== DATA FOR ANALYSIS
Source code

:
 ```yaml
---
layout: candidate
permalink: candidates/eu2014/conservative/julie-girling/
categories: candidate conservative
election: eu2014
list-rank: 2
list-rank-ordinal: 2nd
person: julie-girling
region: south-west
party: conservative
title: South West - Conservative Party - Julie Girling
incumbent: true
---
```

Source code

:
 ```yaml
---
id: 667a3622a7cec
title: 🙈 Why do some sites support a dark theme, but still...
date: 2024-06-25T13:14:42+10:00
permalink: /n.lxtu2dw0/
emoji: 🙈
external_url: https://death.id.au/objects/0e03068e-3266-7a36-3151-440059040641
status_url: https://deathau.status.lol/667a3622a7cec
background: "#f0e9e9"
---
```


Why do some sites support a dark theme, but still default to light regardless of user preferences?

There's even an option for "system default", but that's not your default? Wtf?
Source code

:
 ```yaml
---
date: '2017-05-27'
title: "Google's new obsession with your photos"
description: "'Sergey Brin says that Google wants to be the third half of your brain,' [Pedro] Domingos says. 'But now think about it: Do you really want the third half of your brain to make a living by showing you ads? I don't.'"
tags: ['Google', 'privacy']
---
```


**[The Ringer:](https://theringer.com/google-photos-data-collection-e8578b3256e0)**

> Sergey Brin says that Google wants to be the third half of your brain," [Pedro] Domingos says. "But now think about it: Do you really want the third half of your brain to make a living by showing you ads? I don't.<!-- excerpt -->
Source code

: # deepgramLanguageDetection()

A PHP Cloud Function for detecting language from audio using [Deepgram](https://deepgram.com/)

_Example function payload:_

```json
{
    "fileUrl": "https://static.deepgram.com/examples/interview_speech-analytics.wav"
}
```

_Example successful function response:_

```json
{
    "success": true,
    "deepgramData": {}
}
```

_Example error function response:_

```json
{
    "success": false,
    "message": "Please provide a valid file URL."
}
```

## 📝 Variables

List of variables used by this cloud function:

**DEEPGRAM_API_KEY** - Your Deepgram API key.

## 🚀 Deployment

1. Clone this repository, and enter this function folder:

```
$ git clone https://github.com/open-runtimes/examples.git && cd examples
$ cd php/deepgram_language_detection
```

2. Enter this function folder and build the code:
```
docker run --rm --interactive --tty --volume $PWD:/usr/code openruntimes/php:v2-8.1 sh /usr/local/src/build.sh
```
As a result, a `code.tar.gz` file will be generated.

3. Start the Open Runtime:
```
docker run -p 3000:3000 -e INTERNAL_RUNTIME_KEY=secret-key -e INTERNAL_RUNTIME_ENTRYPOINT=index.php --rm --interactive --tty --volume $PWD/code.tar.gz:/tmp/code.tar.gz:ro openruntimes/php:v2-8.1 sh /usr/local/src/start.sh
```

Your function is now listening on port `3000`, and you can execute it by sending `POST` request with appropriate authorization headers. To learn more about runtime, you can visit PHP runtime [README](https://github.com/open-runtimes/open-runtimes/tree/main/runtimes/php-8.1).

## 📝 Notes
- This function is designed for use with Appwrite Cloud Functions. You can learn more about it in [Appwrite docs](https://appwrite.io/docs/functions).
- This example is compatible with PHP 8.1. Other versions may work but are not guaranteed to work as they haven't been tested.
====
== DATA FOR ANALYSIS
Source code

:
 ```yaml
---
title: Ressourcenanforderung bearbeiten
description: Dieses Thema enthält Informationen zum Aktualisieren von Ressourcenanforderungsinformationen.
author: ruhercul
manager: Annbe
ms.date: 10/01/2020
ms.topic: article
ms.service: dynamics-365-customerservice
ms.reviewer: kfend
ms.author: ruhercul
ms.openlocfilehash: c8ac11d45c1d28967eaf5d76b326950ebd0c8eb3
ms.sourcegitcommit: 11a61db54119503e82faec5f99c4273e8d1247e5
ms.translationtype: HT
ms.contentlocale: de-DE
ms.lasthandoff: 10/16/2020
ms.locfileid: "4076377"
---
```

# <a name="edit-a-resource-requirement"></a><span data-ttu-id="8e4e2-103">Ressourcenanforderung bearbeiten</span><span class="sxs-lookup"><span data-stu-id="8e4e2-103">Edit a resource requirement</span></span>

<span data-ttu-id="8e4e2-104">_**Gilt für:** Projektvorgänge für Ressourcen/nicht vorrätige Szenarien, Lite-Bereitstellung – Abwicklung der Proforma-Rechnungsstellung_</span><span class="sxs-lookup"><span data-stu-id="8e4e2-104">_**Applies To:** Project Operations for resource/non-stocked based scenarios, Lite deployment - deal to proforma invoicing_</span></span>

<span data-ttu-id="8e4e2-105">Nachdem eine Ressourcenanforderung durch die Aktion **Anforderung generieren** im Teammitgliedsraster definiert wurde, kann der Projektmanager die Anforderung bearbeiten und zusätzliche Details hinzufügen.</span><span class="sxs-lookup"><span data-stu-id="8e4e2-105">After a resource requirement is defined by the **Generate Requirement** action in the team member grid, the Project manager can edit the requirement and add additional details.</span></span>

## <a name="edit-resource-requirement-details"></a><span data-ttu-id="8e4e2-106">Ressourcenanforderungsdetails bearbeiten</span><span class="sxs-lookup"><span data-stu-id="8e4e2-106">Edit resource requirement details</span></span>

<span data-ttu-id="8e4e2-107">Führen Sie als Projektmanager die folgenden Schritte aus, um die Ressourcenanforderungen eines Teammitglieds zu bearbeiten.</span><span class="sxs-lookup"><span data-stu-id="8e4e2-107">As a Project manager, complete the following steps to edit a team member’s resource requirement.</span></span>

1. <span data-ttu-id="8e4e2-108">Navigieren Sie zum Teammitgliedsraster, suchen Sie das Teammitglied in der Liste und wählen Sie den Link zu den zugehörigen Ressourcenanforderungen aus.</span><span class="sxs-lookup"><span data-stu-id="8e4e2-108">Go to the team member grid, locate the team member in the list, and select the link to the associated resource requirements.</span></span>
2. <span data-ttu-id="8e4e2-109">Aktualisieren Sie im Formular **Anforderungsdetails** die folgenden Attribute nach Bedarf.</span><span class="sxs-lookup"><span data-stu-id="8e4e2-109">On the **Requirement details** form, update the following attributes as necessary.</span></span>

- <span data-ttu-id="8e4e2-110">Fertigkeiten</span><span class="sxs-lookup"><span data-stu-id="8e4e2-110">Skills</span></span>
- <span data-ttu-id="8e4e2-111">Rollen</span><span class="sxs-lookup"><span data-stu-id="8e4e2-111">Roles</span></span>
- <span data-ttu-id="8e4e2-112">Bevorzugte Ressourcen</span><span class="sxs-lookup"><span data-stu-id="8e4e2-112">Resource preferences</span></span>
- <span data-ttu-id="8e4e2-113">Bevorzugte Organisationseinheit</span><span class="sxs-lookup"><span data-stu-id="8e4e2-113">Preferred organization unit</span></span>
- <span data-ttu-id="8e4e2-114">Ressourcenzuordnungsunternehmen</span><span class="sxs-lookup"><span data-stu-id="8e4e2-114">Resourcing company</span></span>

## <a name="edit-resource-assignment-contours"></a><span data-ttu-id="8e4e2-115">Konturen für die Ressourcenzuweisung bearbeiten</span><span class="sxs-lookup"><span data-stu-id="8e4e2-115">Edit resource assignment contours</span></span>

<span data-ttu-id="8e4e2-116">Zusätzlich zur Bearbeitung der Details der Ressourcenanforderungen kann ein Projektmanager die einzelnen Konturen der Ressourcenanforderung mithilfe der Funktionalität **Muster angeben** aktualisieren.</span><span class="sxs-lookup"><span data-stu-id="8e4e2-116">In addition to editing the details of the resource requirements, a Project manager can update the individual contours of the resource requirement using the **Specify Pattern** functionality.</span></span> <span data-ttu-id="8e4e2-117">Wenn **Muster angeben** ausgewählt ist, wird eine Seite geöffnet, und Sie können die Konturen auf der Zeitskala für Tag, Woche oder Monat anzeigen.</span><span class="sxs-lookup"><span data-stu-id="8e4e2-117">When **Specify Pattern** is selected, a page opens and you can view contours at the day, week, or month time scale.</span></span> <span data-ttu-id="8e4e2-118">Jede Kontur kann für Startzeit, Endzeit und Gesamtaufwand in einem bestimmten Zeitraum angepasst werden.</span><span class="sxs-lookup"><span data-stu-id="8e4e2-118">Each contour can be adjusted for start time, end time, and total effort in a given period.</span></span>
====
● **WORK TO COMPLETE**
The entries above hold the needed span. Transcribe exactly the lines from the one with "resource assignment contours</span></span>" to the one with "a given period.</span></span>", both included.

● **COMPLETED EXERCISE**
## <a name="edit-resource-assignment-contours"></a><span data-ttu-id="8e4e2-115">Konturen für die Ressourcenzuweisung bearbeiten</span><span class="sxs-lookup"><span data-stu-id="8e4e2-115">Edit resource assignment contours</span></span>

<span data-ttu-id="8e4e2-116">Zusätzlich zur Bearbeitung der Details der Ressourcenanforderungen kann ein Projektmanager die einzelnen Konturen der Ressourcenanforderung mithilfe der Funktionalität **Muster angeben** aktualisieren.</span><span class="sxs-lookup"><span data-stu-id="8e4e2-116">In addition to editing the details of the resource requirements, a Project manager can update the individual contours of the resource requirement using the **Specify Pattern** functionality.</span></span> <span data-ttu-id="8e4e2-117">Wenn **Muster angeben** ausgewählt ist, wird eine Seite geöffnet, und Sie können die Konturen auf der Zeitskala für Tag, Woche oder Monat anzeigen.</span><span class="sxs-lookup"><span data-stu-id="8e4e2-117">When **Specify Pattern** is selected, a page opens and you can view contours at the day, week, or month time scale.</span></span> <span data-ttu-id="8e4e2-118">Jede Kontur kann für Startzeit, Endzeit und Gesamtaufwand in einem bestimmten Zeitraum angepasst werden.</span><span class="sxs-lookup"><span data-stu-id="8e4e2-118">Each contour can be adjusted for start time, end time, and total effort in a given period.</span></span>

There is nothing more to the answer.